TASK: From the data below, please reproduce exactly everything from the line that contains "- 👀 I’m interested" down to the line that contains "### 🔥 Current Streaks", with both ends included.
====== SOURCE MATERIAL ======
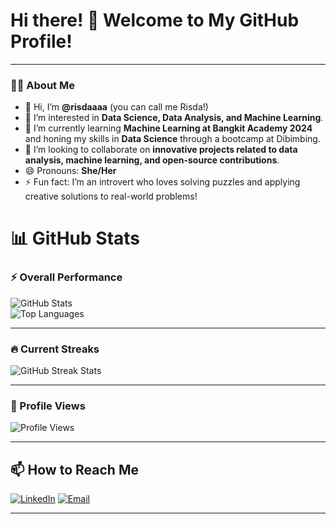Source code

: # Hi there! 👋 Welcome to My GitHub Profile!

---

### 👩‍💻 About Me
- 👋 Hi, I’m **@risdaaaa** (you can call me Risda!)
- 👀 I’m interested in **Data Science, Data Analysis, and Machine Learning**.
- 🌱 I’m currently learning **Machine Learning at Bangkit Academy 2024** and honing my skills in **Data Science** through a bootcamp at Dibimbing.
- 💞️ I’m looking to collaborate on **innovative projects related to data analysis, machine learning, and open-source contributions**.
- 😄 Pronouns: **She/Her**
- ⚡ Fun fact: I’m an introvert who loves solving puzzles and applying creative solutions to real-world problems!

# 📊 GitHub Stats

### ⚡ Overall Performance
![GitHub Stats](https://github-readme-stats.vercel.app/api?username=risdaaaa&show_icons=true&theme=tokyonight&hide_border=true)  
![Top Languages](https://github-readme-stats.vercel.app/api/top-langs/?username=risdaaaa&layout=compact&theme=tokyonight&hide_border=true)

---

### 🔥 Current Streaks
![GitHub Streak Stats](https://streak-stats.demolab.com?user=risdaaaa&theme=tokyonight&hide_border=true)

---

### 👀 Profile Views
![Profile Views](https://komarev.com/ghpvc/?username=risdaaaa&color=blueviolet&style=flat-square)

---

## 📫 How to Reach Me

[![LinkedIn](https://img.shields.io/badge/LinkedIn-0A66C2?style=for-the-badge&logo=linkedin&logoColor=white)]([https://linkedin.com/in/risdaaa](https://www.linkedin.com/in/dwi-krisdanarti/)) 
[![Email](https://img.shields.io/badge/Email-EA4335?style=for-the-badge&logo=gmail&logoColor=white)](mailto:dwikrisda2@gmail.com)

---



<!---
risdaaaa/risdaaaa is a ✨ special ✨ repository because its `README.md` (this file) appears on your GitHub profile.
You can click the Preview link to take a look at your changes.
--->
======
====== SOURCE MATERIAL ======
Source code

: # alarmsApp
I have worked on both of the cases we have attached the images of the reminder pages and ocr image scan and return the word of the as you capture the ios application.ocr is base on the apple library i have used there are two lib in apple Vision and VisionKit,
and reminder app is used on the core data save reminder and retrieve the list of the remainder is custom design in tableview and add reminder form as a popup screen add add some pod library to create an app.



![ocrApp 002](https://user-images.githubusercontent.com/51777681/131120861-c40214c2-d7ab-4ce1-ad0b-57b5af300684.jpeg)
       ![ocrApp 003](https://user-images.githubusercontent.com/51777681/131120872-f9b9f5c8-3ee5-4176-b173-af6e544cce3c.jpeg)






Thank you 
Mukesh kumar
======
====== SOURCE MATERIAL ======
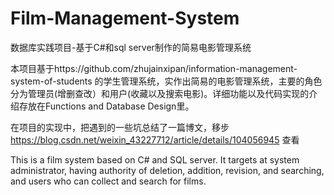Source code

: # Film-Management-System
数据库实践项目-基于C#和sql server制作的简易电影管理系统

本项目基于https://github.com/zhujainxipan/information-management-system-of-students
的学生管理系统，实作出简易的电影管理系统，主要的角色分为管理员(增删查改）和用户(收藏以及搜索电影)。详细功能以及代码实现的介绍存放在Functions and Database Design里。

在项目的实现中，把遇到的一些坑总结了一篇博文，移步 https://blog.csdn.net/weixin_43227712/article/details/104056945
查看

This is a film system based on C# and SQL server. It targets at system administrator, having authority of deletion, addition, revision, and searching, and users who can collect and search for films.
======
FINAL ANSWER:
- 👀 I’m interested in **Data Science, Data Analysis, and Machine Learning**.
- 🌱 I’m currently learning **Machine Learning at Bangkit Academy 2024** and honing my skills in **Data Science** through a bootcamp at Dibimbing.
- 💞️ I’m looking to collaborate on **innovative projects related to data analysis, machine learning, and open-source contributions**.
- 😄 Pronouns: **She/Her**
- ⚡ Fun fact: I’m an introvert who loves solving puzzles and applying creative solutions to real-world problems!

# 📊 GitHub Stats

### ⚡ Overall Performance
![GitHub Stats](https://github-readme-stats.vercel.app/api?username=risdaaaa&show_icons=true&theme=tokyonight&hide_border=true)  
![Top Languages](https://github-readme-stats.vercel.app/api/top-langs/?username=risdaaaa&layout=compact&theme=tokyonight&hide_border=true)

---

### 🔥 Current Streaks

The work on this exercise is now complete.